**What to work on**
Below is a block of entries; repeat exactly the lines starting at the line that contains "den Code zu kompilieren" and ending at the line that contains "nicht weiter erklärt.**", both included.

(Stored data entries)
━━━━━━━━━━━━━━━━

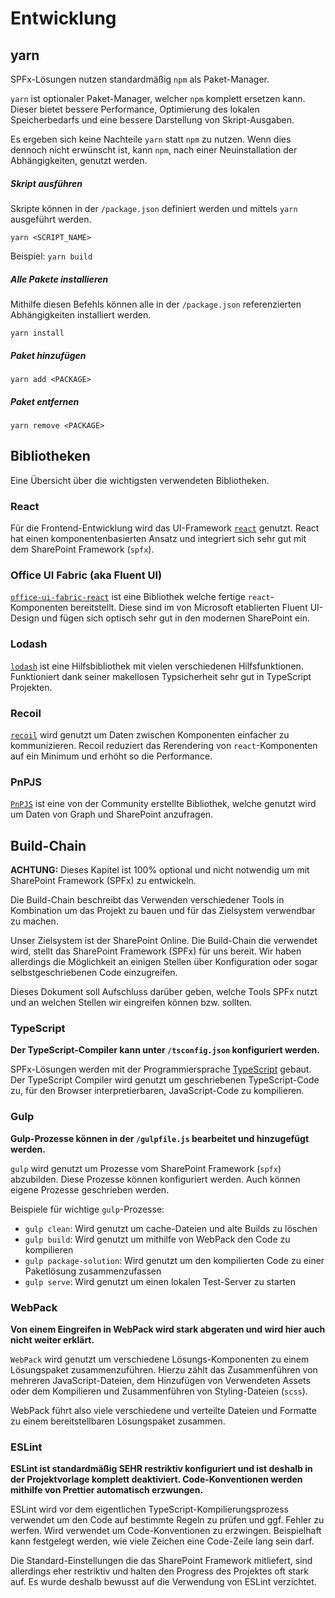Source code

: # Entwicklung

## yarn

SPFx-Lösungen nutzen standardmäßig `npm` als Paket-Manager.

`yarn` ist optionaler Paket-Manager, welcher `npm` komplett ersetzen kann. Dieser bietet bessere Performance, Optimierung des lokalen Speicherbedarfs und eine bessere Darstellung von Skript-Ausgaben.

Es ergeben sich keine Nachteile `yarn` statt `npm` zu nutzen. Wenn dies dennoch nicht erwünscht ist, kann `npm`, nach einer Neuinstallation der Abhängigkeiten, genutzt werden.

##### Skript ausführen

Skripte können in der `/package.json` definiert werden und mittels `yarn` ausgeführt werden.

```
yarn <SCRIPT_NAME>
```

Beispiel: `yarn build`

##### Alle Pakete installieren

Mithilfe diesen Befehls können alle in der `/package.json` referenzierten Abhängigkeiten installiert werden.

```
yarn install
```

##### Paket hinzufügen

```
yarn add <PACKAGE>
```

##### Paket entfernen

```
yarn remove <PACKAGE>
```

## Bibliotheken

Eine Übersicht über die wichtigsten verwendeten Bibliotheken.

### React

Für die Frontend-Entwicklung wird das UI-Framework [`react`](https://reactjs.org) genutzt.
React hat einen komponentenbasierten Ansatz und integriert sich sehr gut mit dem SharePoint Framework (`spfx`).

### Office UI Fabric (aka Fluent UI)

[`office-ui-fabric-react`](https://developer.microsoft.com/en-us/fluentui?fabricVer=7#/controls/web) ist eine Bibliothek welche fertige `react`-Komponenten bereitstellt. Diese sind im von Microsoft etablierten Fluent UI-Design und fügen sich optisch sehr gut in den modernen SharePoint ein.

### Lodash

[`lodash`](https://lodash.com/docs) ist eine Hilfsbibliothek mit vielen verschiedenen Hilfsfunktionen. Funktioniert dank seiner makellosen Typsicherheit sehr gut in TypeScript Projekten.

### Recoil

[`recoil`](https://recoiljs.org) wird genutzt um Daten zwischen Komponenten einfacher zu kommunizieren. Recoil reduziert das Rerendering von `react`-Komponenten auf ein Minimum und erhöht so die Performance.

### PnPJS

[`PnPJS`](https://pnp.github.io/pnpjs/) ist eine von der Community erstellte Bibliothek, welche genutzt wird um Daten von Graph und SharePoint anzufragen.

## Build-Chain

**ACHTUNG:** Dieses Kapitel ist 100% optional und nicht notwendig um mit SharePoint Framework (SPFx) zu entwickeln.

Die Build-Chain beschreibt das Verwenden verschiedener Tools in Kombination um das Projekt zu bauen und für das Zielsystem verwendbar zu machen.

Unser Zielsystem ist der SharePoint Online. Die Build-Chain die verwendet wird, stellt das SharePoint Framework (SPFx) für uns bereit. Wir haben allerdings die Möglichkeit an einigen Stellen über Konfiguration oder sogar selbstgeschriebenen Code einzugreifen.

Dieses Dokument soll Aufschluss darüber geben, welche Tools SPFx nutzt und an welchen Stellen wir eingreifen können bzw. sollten.

### TypeScript

**Der TypeScript-Compiler kann unter `/tsconfig.json` konfiguriert werden.**

SPFx-Lösungen werden mit der Programmiersprache [TypeScript](https://www.typescriptlang.org) gebaut. Der TypeScript Compiler wird genutzt um geschriebenen TypeScript-Code zu, für den Browser interpretierbaren, JavaScript-Code zu kompilieren.

### Gulp

**Gulp-Prozesse können in der `/gulpfile.js` bearbeitet und hinzugefügt werden.**

`gulp` wird genutzt um Prozesse vom SharePoint Framework (`spfx`) abzubilden. Diese Prozesse können konfiguriert werden. Auch können eigene Prozesse geschrieben werden.

Beispiele für wichtige `gulp`-Prozesse:

-   `gulp clean`: Wird genutzt um cache-Dateien und alte Builds zu löschen
-   `gulp build`: Wird genutzt um mithilfe von WebPack den Code zu kompilieren
-   `gulp package-solution`: Wird genutzt um den kompilierten Code zu einer Paketlösung zusammenzufassen
-   `gulp serve`: Wird genutzt um einen lokalen Test-Server zu starten

### WebPack

**Von einem Eingreifen in WebPack wird stark abgeraten und wird hier auch nicht weiter erklärt.**

`WebPack` wird genutzt um verschiedene Lösungs-Komponenten zu einem Lösungspaket zusammenzuführen. Hierzu zählt das Zusammenführen von mehreren JavaScript-Dateien, dem Hinzufügen von Verwendeten Assets oder dem Kompilieren und Zusammenführen von Styling-Dateien (`scss`).

WebPack führt also viele verschiedene und verteilte Dateien und Formatte zu einem bereitstellbaren Lösungspaket zusammen.

### ESLint

**ESLint ist standardmäßig SEHR restriktiv konfiguriert und ist deshalb in der Projektvorlage komplett deaktiviert. Code-Konventionen werden mithilfe von Prettier automatisch erzwungen.**

ESLint wird vor dem eigentlichen TypeScript-Kompilierungsprozess verwendet um den Code auf bestimmte Regeln zu prüfen und ggf. Fehler zu werfen. Wird verwendet um Code-Konventionen zu erzwingen. Beispielhaft kann festgelegt werden, wie viele Zeichen eine Code-Zeile lang sein darf.

Die Standard-Einstellungen die das SharePoint Framework mitliefert, sind allerdings eher restriktiv und halten den Progress des Projektes oft stark auf. Es wurde deshalb bewusst auf die Verwendung von ESLint verzichtet.
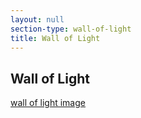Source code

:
 ```yaml
---
layout: null
section-type: wall-of-light
title: Wall of Light
---
```


## Wall of Light

[wall of light image][image]


[image]: /wallslide/01.jpg
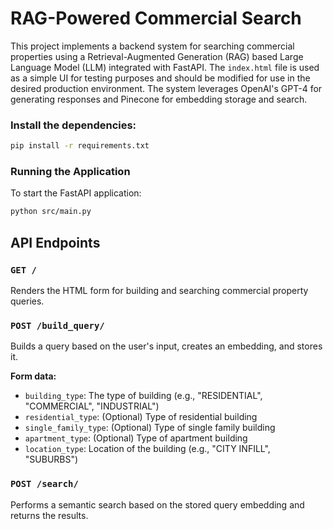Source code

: # RAG-Powered Commercial Search

This project implements a backend system for searching commercial properties using a Retrieval-Augmented Generation (RAG) based Large Language Model (LLM) integrated with FastAPI. The `index.html` file is used as a simple UI for testing purposes and should be modified for use in the desired production environment. The system leverages OpenAI's GPT-4 for generating responses and Pinecone for embedding storage and search.


### Install the dependencies:

```sh
pip install -r requirements.txt
```

### Running the Application

To start the FastAPI application:

```sh
python src/main.py
```


## API Endpoints

### `GET /`

Renders the HTML form for building and searching commercial property queries.

### `POST /build_query/`

Builds a query based on the user's input, creates an embedding, and stores it.

**Form data:**
- `building_type`: The type of building (e.g., "RESIDENTIAL", "COMMERCIAL", "INDUSTRIAL")
- `residential_type`: (Optional) Type of residential building
- `single_family_type`: (Optional) Type of single family building
- `apartment_type`: (Optional) Type of apartment building
- `location_type`: Location of the building (e.g., "CITY INFILL", "SUBURBS")

### `POST /search/`

Performs a semantic search based on the stored query embedding and returns the results.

━━━━━━━━━━━━━━━━

**Response area**
-   `gulp build`: Wird genutzt um mithilfe von WebPack den Code zu kompilieren
-   `gulp package-solution`: Wird genutzt um den kompilierten Code zu einer Paketlösung zusammenzufassen
-   `gulp serve`: Wird genutzt um einen lokalen Test-Server zu starten

### WebPack

**Von einem Eingreifen in WebPack wird stark abgeraten und wird hier auch nicht weiter erklärt.**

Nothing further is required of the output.